Problem statement: Every line with "other" in it should be copied from the data.

Records supplied:
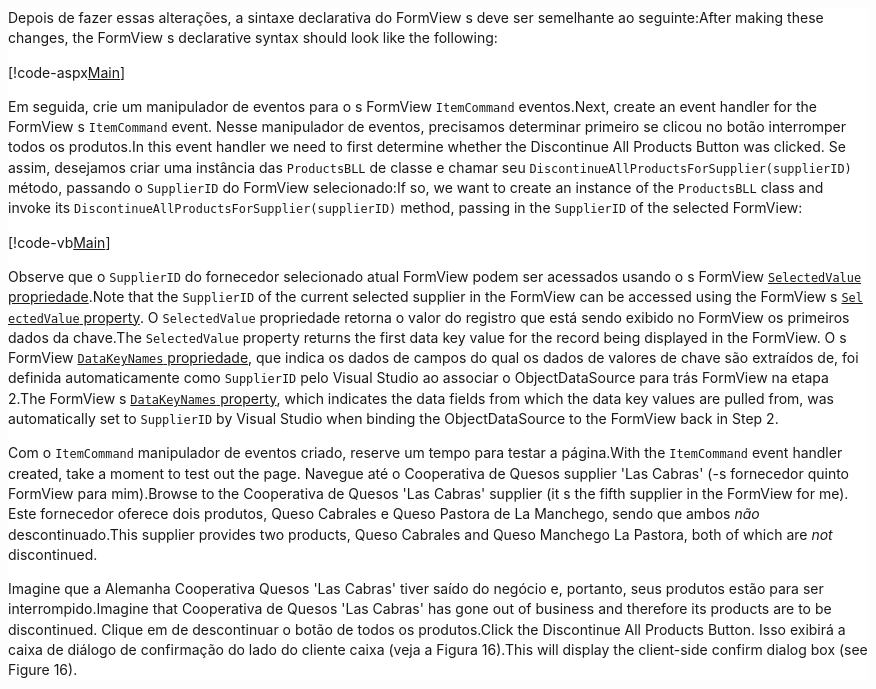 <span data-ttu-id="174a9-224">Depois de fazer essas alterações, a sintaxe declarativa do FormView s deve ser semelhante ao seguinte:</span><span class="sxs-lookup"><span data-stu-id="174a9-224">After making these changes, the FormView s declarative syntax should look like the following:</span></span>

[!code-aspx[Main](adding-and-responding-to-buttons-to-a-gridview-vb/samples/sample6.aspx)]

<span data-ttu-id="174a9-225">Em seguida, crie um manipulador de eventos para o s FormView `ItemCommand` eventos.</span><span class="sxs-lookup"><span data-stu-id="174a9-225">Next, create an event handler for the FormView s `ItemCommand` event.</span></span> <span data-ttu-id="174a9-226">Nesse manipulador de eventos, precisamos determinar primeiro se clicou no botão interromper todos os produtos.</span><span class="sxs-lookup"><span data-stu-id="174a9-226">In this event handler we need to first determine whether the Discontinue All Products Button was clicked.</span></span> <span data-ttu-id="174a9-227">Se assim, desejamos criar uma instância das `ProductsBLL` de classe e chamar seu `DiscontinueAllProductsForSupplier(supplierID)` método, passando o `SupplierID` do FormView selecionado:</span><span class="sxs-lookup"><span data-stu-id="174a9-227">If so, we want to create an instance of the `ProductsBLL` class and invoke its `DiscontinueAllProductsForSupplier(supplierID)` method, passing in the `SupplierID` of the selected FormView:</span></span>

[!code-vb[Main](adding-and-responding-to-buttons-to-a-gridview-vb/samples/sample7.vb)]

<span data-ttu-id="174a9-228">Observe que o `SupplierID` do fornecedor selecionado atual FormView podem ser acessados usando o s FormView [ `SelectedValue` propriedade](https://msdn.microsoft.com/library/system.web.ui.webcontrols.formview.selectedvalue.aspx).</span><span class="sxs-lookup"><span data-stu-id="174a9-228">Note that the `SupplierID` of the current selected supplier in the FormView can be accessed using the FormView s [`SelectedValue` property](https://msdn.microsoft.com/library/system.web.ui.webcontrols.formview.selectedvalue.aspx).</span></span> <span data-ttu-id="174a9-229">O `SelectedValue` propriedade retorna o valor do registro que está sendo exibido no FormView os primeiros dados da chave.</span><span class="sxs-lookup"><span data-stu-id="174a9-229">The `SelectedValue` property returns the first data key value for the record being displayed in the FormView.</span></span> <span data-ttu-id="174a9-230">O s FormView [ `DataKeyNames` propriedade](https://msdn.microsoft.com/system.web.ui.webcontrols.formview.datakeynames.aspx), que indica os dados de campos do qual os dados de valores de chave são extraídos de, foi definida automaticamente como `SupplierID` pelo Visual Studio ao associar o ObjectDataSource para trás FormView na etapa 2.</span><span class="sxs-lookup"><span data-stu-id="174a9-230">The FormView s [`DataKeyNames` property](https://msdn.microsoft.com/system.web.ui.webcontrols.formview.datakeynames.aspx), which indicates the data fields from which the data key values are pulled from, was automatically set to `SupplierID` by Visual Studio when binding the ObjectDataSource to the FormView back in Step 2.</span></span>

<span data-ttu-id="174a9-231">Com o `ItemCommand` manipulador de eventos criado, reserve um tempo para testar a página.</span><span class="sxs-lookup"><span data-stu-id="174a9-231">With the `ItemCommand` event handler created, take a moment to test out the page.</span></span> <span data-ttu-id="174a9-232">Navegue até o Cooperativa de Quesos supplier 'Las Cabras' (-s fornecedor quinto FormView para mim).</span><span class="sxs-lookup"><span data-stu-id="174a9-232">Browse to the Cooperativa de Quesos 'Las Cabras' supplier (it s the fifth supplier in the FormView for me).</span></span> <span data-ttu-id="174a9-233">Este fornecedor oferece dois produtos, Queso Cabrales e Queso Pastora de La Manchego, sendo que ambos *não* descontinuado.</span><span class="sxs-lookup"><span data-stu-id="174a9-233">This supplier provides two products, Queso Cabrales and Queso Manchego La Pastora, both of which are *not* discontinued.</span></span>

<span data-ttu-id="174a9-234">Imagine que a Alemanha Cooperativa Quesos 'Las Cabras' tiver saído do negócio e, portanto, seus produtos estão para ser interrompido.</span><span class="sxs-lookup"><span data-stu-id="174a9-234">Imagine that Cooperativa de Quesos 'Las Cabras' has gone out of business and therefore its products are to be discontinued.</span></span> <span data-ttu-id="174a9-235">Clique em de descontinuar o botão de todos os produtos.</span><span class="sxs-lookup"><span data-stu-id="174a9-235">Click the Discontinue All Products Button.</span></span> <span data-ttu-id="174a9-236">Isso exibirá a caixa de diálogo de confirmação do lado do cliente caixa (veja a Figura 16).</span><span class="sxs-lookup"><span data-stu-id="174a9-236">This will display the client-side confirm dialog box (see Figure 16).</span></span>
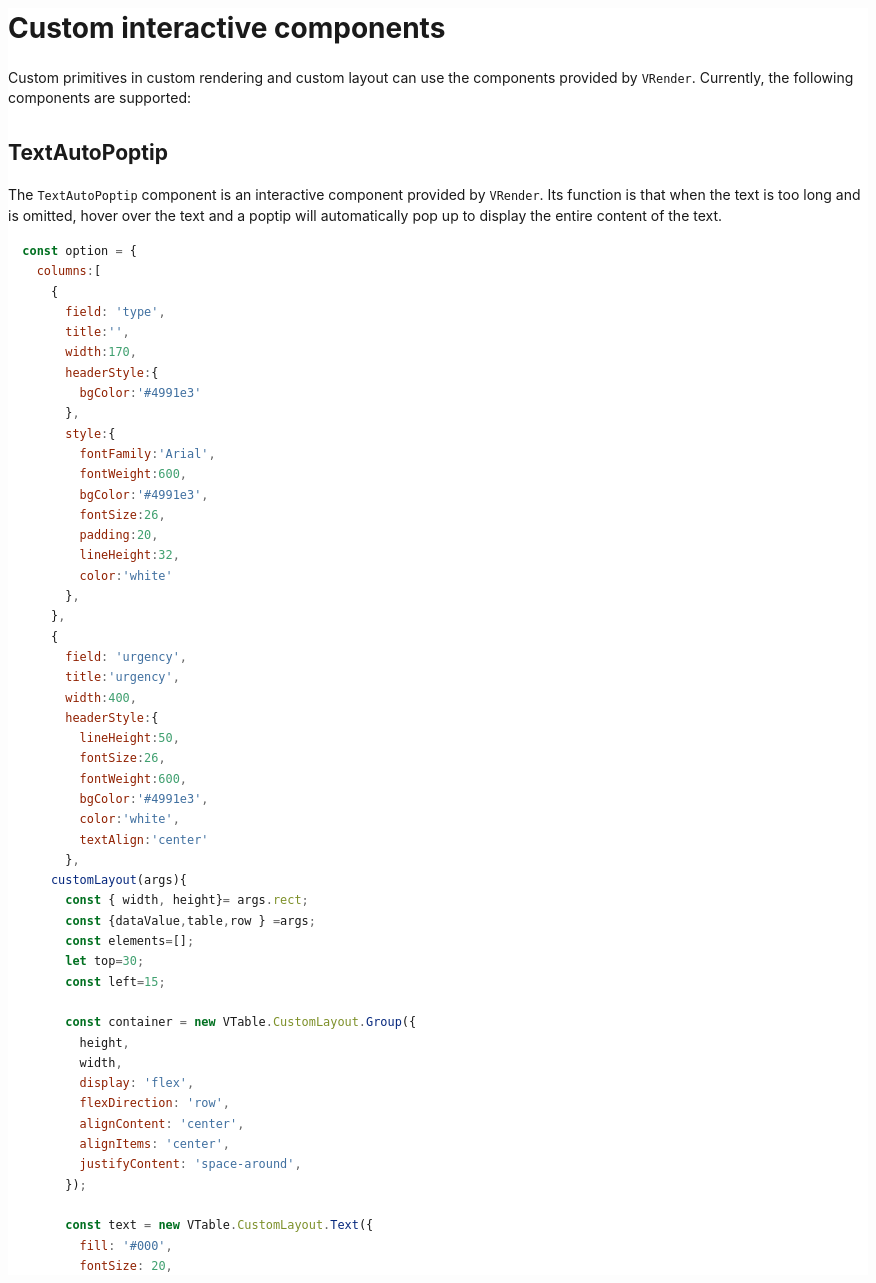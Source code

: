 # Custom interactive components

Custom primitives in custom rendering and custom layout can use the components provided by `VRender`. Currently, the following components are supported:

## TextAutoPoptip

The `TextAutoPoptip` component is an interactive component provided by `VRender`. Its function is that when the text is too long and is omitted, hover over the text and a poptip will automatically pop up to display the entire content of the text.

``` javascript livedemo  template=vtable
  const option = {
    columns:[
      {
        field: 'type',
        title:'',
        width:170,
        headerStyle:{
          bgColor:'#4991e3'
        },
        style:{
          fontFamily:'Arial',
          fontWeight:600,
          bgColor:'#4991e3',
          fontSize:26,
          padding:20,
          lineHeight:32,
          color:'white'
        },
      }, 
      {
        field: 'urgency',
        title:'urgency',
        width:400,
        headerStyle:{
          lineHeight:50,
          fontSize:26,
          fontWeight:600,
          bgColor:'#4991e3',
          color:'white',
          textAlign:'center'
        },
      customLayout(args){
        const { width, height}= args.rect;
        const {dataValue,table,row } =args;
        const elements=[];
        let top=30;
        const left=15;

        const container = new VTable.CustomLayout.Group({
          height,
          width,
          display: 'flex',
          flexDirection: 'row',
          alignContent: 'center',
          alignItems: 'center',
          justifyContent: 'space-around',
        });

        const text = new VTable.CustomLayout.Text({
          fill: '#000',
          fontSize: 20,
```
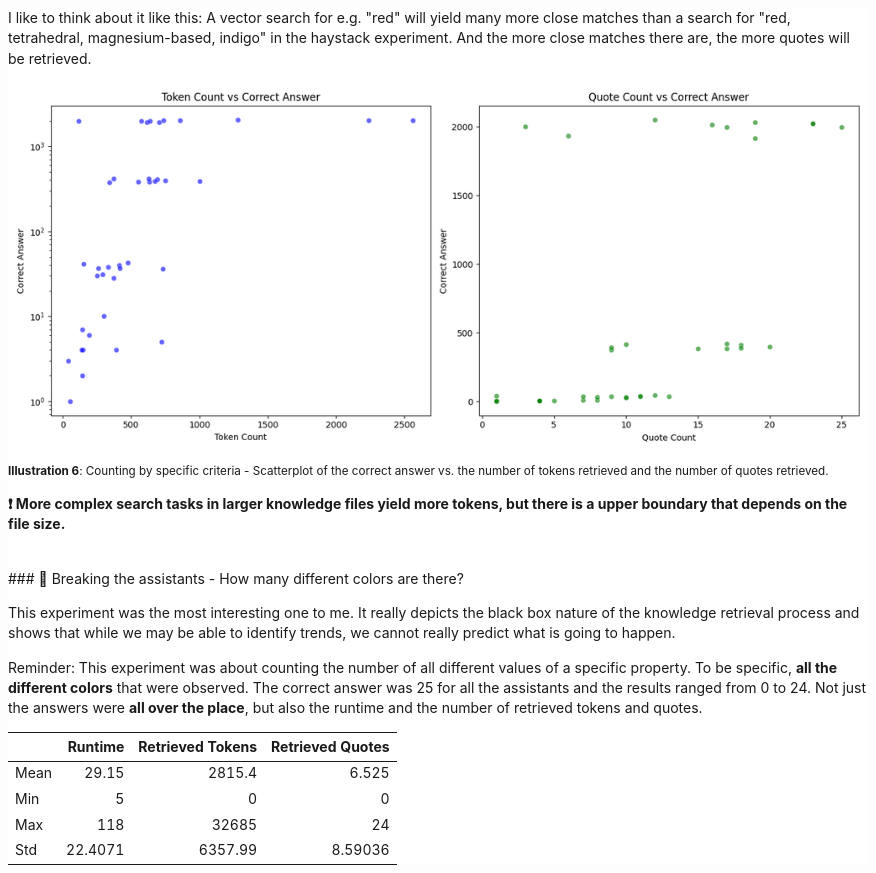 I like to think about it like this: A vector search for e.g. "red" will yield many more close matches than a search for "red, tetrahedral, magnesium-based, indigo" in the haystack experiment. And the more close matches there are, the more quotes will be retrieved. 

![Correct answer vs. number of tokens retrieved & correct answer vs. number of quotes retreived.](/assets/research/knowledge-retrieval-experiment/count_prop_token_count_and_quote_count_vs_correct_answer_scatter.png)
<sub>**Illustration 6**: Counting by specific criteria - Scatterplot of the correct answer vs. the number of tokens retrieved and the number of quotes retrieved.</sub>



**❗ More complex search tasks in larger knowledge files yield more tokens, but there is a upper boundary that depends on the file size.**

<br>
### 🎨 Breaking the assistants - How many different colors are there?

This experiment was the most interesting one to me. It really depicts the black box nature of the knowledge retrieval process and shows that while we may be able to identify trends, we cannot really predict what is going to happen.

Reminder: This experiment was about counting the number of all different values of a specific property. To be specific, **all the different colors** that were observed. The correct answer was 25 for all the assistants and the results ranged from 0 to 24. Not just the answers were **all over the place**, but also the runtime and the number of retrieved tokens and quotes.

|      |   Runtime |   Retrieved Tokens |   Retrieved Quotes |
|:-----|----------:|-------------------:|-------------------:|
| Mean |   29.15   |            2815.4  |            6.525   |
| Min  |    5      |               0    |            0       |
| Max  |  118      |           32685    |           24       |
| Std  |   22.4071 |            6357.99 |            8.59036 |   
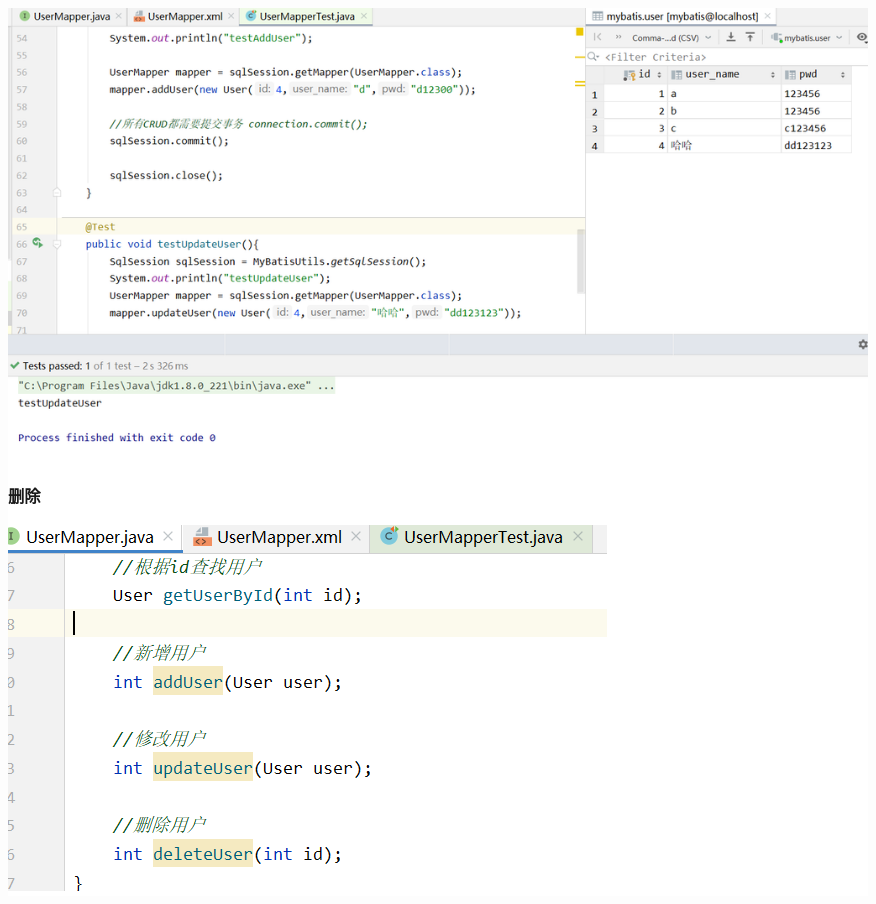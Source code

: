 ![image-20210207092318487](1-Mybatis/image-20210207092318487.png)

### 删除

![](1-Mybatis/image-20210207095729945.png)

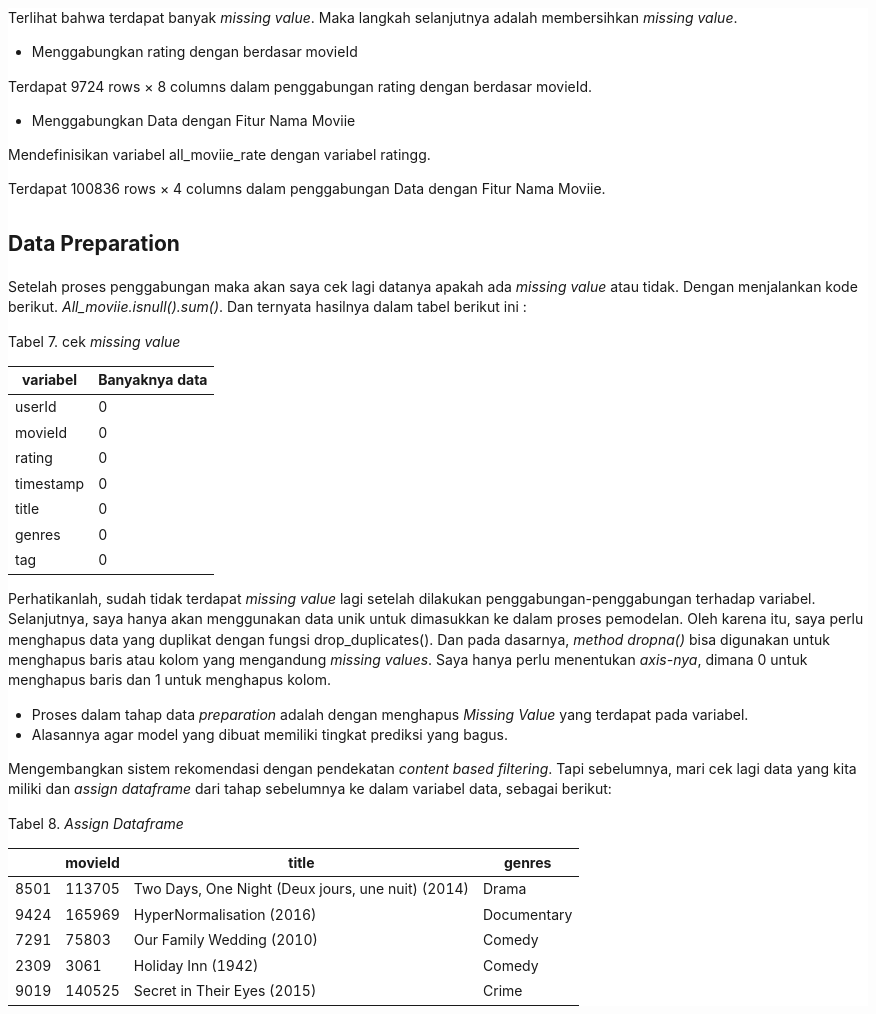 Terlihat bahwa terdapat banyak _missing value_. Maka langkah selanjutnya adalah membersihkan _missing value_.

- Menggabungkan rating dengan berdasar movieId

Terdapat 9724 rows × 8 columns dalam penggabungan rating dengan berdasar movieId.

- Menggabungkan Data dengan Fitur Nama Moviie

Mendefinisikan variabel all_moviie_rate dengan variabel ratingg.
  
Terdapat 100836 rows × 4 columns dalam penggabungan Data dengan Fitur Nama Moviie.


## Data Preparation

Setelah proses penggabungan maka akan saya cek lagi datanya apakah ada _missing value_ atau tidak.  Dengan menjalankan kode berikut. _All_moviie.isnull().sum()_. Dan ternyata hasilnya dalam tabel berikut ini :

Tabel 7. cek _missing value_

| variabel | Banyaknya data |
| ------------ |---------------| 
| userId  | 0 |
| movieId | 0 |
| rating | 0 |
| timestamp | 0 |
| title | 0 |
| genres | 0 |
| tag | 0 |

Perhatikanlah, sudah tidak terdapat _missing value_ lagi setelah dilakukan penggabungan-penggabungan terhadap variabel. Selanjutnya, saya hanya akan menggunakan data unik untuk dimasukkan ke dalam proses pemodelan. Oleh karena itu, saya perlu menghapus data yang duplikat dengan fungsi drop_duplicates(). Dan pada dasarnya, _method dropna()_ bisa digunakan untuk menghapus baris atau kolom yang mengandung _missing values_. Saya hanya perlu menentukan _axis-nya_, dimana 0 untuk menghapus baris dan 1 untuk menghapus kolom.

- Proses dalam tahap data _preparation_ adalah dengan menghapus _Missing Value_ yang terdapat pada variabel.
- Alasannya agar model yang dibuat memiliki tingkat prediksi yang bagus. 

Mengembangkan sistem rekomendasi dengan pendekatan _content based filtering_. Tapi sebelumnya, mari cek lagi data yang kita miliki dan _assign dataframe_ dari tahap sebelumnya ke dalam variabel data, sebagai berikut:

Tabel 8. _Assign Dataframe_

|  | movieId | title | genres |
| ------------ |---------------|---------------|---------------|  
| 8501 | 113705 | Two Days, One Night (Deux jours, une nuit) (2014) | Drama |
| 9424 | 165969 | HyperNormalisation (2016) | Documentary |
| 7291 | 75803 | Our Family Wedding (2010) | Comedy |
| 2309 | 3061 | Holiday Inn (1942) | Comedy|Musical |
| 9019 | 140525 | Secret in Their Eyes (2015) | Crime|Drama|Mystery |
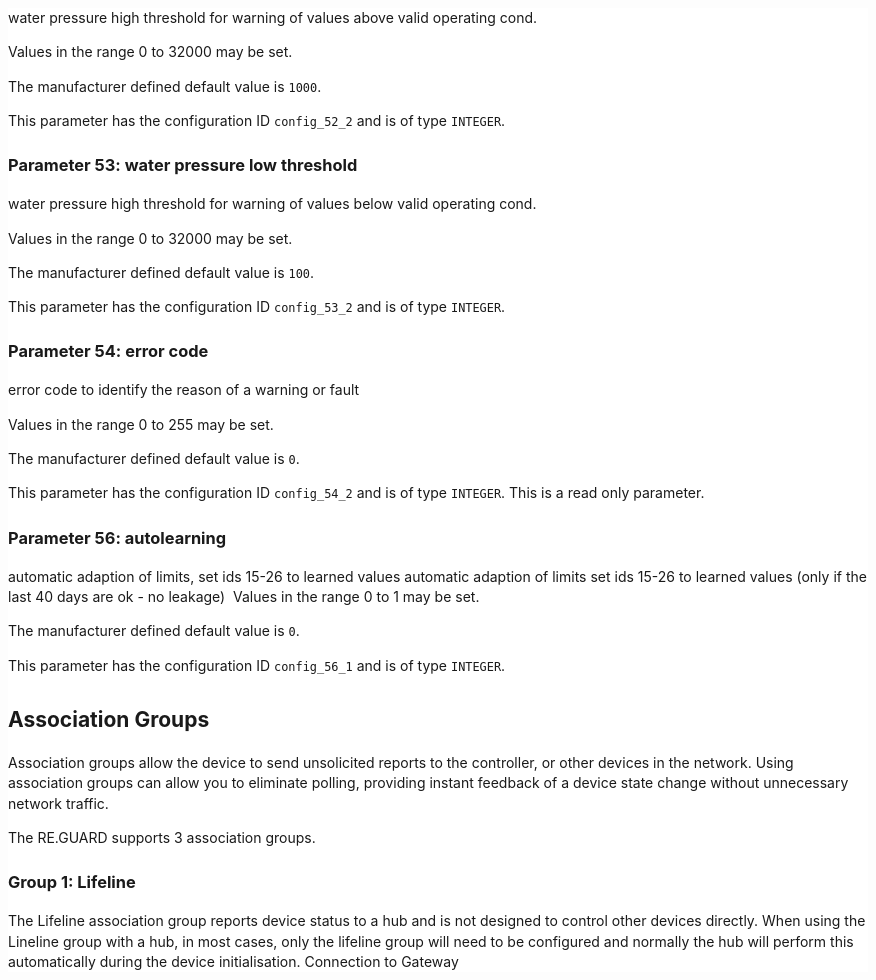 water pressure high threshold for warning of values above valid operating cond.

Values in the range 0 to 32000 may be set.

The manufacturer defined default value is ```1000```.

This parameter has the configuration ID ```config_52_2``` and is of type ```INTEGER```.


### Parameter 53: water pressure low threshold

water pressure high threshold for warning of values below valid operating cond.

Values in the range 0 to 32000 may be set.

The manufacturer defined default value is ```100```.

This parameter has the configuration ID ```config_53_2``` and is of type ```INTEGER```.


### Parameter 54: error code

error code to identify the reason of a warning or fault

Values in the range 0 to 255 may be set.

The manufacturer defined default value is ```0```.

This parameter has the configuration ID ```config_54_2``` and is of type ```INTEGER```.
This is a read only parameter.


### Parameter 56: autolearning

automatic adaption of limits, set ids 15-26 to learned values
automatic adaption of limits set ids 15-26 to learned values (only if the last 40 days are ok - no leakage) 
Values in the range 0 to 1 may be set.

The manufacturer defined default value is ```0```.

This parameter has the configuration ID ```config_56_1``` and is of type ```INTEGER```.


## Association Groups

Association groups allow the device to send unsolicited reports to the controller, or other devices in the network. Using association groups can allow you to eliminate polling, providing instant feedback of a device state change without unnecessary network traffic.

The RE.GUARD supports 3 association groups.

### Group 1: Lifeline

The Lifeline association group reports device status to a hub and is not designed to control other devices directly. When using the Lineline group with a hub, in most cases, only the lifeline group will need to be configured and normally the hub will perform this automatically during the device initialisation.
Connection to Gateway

Exercise result:
Association groups allow the device to send unsolicited reports to the controller, or other devices in the network. Using association groups can allow you to eliminate polling, providing instant feedback of a device state change without unnecessary network traffic.
The Lifeline association group reports device status to a hub and is not designed to control other devices directly. When using the Lineline group with a hub, in most cases, only the lifeline group will need to be configured and normally the hub will perform this automatically during the device initialisation.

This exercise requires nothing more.